- Associated Press - Thursday, January 31, 2013

SCOTTSDALE, ARIZ. (AP) - Phil Mickelson missed out on a 59 by a fraction of an inch Thursday in the first round of the Phoenix Open.

Mickelson had a chance to become the sixth player in PGA Tour history to break 60 with a 25-foot birdie attempt on his last hole, the par-4 ninth at TPC Scottsdale. The putt looked good all the way, and Mickelson pointed his putter at the cup as he prepared to celebrate.

Right at the end, though, the ball caught the right edge of the cup, curled 180 degrees to the other side of the hole and stayed out.

“Six feet to go, it was in the center,” Mickelson said. “Three feet to go, it was in the center. A foot to go, it was in the center, and even as it’s approaching the hole, I couldn’t envision which side of the hole it could possibly miss on, and it ended up somehow just dying off at the end, catching the lip. At that speed, to lip out as much as it did is very rare.

“I’m excited to shoot 60, but to see that last putt lip out the way it did and not go in, it’s crushing because you don’t get that chance very often to shoot 59.”

His caddie, Jim Mackay, fell to his knees and stayed there several seconds.

“He could not have hit a better putt,” Mackay said.

Playing partners Jason Dufner and Rickie Fowler thought it was going in, too.

“Unlucky. He was walking it in,” Dufner said.

“I thought it was in,” Fowler said. “I was pulling for him, trying to stay out of his way.”

Mickelson settled for an 11-under 60, matching the tournament record he already shared with Grant Waite and Mark Calcavecchia.

“Well, 60 is awesome,” Mickelson said. “Last time I shot 60 here in `05, I birdied like the last three or four holes just to do that, and I was ecstatic, and I’m ecstatic to shoot 60. But there’s a big difference between 60 and 59. Not that big between 60 and 61, there really isn’t. But there’s a big barrier, a Berlin Wall barrier, between 59 and 60.
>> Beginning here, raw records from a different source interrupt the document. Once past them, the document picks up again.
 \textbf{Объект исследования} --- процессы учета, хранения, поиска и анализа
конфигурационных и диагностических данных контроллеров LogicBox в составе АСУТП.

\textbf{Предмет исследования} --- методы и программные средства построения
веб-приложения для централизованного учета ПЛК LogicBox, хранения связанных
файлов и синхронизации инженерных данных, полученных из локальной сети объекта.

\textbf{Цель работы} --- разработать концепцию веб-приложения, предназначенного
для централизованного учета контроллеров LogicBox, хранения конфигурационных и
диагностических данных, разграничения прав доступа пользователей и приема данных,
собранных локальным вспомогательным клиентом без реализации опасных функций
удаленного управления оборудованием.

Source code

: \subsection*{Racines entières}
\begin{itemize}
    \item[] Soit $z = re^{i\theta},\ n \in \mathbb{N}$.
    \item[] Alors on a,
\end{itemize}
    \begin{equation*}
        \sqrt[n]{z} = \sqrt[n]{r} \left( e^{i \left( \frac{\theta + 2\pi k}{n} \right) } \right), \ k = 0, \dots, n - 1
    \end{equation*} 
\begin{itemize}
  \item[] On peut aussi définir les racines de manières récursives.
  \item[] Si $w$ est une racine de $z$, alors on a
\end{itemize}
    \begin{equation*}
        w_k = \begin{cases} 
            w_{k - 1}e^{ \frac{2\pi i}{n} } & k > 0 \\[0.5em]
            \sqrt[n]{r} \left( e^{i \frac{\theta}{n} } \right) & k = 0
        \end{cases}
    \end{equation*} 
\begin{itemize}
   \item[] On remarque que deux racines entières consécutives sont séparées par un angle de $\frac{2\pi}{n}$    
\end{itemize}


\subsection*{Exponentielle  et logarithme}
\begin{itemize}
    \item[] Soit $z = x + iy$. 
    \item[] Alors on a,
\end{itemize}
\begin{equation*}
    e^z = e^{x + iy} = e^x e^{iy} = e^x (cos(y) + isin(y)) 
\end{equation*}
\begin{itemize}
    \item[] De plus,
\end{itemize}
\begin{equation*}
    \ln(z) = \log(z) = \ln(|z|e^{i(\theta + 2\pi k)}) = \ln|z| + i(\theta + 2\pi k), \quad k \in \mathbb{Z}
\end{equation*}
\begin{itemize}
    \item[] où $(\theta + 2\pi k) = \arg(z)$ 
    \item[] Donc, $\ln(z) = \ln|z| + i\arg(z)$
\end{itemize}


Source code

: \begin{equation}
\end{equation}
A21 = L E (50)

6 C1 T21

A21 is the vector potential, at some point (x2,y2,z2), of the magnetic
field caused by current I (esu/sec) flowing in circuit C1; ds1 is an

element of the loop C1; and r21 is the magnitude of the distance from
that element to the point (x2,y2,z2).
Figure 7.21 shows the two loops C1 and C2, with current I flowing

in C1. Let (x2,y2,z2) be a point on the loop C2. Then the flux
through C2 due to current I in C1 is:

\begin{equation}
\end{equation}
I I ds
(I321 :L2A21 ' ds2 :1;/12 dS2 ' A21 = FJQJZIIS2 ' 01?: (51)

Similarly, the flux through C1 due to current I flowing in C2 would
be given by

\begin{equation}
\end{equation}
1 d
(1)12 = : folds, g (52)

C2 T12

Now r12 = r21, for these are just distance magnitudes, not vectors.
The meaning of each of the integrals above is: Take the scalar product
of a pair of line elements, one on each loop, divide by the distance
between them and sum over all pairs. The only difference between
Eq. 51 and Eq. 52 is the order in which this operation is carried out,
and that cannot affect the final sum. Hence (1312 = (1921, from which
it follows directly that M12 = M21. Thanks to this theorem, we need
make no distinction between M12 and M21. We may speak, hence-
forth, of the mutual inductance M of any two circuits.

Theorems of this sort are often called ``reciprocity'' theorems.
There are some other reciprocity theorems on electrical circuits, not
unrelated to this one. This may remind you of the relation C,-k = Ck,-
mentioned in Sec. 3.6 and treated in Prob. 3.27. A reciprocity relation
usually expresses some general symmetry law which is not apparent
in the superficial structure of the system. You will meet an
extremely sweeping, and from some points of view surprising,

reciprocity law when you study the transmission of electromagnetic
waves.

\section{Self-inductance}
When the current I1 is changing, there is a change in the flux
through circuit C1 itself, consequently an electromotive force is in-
“I shot it in the PGA Grand Slam of Golf. I shot 58 in a practice round. But to do it in a tournament would have been historic for me, something I’d always remember, and I’ll always remember that putt on the last hole probably, too.”

He also parred the par-4 eighth _ leaving an 18-footer a rotation short _ after reaching 11 under with a 7-foot birdie putt on the par-3 seventh.

“That putt is so fast down to that right pin because it’s going toward the valley, it’s downhill and down grain,” Mickelson said. “I thought, I can’t leave it short, so I just got it right on line and it was tracking and it pulled up short.”